Modelka zapowiedziała, że nie będzie odnosić się już publicznie na tematy związane ze zbiórką. Chce skupić się na walce o powrót syna do zdrowia i to jest teraz dla niej najważniejsze. Po pewnym czasie Magdalena usunęła emocjonujące wyznania ze swojego stories i dodała tylko, że nie chce dostawać już więcej zapytań o postawę jej byłego partnera.

Story usunęłam, bo dość już tej medialnej burzy, jak coś wstawiam […] Nie zadawajcie mi pytań o postawę ojca dziecka w sprawie zbiórki.
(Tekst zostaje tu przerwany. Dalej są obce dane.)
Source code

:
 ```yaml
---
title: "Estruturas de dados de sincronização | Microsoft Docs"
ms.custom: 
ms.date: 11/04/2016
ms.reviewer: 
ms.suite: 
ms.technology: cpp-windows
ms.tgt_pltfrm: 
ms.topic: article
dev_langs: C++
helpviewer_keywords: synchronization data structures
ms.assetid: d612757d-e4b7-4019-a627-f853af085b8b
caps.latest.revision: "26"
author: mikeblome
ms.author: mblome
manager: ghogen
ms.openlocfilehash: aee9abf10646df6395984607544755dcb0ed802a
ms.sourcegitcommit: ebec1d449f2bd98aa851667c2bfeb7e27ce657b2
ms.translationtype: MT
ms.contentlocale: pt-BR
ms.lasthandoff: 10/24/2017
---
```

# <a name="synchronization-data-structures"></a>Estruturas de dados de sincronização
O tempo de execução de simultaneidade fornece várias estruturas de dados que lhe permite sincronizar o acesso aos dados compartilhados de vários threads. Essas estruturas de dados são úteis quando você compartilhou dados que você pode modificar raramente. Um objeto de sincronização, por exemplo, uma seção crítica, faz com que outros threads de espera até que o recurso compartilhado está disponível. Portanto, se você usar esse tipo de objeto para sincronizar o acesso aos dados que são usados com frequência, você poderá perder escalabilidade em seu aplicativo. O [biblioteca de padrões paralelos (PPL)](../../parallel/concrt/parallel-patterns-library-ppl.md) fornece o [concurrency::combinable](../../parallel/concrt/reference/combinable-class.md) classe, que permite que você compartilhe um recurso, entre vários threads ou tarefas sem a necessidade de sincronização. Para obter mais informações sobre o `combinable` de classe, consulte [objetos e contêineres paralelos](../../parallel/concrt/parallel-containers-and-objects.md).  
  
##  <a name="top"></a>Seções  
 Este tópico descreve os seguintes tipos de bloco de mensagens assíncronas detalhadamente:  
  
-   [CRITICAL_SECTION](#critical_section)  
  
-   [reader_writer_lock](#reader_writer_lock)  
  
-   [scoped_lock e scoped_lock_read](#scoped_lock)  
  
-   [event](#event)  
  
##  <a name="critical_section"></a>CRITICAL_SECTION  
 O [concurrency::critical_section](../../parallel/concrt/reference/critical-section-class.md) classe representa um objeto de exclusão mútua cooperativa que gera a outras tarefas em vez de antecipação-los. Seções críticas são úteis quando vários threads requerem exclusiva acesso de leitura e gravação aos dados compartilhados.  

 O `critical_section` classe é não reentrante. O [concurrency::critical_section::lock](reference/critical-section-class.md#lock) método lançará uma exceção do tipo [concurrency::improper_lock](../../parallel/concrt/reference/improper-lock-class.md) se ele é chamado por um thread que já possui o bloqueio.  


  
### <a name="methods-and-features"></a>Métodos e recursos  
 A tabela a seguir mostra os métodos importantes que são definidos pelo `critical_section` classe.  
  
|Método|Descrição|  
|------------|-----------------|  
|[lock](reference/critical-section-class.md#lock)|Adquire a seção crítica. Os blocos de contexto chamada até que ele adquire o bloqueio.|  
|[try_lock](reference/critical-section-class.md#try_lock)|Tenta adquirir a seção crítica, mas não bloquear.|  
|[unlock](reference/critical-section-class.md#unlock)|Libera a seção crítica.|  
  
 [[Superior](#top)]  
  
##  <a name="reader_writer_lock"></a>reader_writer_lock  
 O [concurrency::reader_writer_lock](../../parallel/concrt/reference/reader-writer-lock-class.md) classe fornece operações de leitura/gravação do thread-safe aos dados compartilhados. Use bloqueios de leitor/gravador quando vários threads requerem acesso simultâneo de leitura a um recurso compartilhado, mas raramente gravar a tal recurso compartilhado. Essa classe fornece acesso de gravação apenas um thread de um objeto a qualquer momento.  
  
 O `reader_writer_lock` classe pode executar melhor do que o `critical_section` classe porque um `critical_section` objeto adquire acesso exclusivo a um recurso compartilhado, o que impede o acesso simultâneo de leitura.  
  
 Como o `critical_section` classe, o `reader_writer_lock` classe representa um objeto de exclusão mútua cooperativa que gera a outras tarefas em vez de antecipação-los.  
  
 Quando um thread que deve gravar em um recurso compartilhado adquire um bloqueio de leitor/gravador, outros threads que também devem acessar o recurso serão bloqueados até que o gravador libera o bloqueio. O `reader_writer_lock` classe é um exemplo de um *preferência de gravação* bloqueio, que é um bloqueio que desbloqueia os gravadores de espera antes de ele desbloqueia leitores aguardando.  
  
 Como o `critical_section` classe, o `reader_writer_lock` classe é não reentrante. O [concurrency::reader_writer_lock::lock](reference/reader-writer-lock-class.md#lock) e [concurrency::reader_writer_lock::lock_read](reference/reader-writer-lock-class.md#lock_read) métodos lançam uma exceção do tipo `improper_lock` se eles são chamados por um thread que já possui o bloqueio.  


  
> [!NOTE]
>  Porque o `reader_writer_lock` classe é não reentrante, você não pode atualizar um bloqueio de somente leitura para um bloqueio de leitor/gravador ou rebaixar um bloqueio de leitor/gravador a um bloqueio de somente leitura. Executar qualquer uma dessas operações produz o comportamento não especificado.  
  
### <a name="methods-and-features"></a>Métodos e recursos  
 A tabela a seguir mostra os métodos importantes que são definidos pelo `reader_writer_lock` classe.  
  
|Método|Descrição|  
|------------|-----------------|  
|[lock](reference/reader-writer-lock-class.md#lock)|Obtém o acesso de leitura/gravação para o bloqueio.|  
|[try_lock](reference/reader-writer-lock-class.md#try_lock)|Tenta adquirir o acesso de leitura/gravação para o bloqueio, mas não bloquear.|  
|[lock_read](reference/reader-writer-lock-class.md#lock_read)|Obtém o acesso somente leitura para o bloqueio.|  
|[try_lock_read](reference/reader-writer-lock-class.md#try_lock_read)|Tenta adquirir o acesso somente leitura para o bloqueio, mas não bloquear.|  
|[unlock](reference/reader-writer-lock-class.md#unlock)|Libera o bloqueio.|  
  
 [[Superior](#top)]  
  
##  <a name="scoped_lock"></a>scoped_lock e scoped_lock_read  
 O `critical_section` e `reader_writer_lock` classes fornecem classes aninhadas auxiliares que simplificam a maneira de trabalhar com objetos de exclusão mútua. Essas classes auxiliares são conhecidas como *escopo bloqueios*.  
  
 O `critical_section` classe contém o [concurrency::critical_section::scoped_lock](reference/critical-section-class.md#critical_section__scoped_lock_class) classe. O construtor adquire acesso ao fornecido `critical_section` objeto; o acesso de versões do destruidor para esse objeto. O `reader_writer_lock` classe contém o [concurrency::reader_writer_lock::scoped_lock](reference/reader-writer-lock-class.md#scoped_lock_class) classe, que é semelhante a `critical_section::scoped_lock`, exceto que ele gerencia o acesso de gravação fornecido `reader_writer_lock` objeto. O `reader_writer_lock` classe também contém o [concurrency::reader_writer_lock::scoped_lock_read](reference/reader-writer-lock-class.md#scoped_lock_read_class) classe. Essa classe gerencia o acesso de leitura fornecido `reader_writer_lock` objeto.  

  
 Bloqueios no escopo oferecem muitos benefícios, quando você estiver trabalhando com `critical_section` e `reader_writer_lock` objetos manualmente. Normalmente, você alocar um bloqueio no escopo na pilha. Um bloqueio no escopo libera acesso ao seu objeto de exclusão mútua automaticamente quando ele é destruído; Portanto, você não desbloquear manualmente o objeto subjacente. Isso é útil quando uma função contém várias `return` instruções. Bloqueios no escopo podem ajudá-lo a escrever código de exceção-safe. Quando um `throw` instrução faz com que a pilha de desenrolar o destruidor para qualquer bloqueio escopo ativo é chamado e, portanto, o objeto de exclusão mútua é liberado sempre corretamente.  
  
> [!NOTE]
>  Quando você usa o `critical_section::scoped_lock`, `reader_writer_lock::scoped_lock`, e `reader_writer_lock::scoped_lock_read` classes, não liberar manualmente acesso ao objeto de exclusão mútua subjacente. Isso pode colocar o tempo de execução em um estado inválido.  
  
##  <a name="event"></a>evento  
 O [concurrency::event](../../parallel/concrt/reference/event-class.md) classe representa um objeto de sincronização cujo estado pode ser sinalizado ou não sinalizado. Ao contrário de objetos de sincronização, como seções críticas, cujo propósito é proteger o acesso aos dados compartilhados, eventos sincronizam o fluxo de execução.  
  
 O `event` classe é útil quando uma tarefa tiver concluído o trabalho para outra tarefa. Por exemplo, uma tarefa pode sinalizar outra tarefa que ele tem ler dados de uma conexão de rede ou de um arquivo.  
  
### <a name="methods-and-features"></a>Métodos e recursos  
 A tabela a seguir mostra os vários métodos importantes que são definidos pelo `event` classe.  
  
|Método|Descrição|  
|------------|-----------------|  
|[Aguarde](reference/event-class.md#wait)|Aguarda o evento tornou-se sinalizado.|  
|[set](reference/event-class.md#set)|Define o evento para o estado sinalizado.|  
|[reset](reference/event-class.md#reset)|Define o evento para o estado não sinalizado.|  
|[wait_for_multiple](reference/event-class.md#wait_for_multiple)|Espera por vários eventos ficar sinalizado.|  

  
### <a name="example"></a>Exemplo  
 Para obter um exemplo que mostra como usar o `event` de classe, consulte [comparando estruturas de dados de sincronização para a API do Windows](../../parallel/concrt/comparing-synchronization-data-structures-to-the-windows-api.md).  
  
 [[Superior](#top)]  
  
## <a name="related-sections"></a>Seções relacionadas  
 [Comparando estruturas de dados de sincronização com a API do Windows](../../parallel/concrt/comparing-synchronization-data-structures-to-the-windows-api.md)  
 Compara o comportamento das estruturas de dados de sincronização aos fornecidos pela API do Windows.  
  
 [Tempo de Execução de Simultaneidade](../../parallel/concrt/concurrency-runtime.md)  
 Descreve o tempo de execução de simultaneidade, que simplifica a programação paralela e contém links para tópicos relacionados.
O to, czy z alimentów nie mogę opłacić leczenia, bo nie mam zwyczajnie na to siły. Oliwier odczuwa każdy mój stres. Wy mi go ciągle dokładacie w wiadomościach, pytając mnie o takie rzeczy. To boli. Zbiórka jest założona przez portal Się Pomaga. wszystko jest zweryfikowane. Na każdą rzecz w leczeniu wystawiana jest faktura. Ja już wysiadam. Dziękuje za wparcie, ale zrozumcie też mnie, że ja już naprawdę nie mam siły.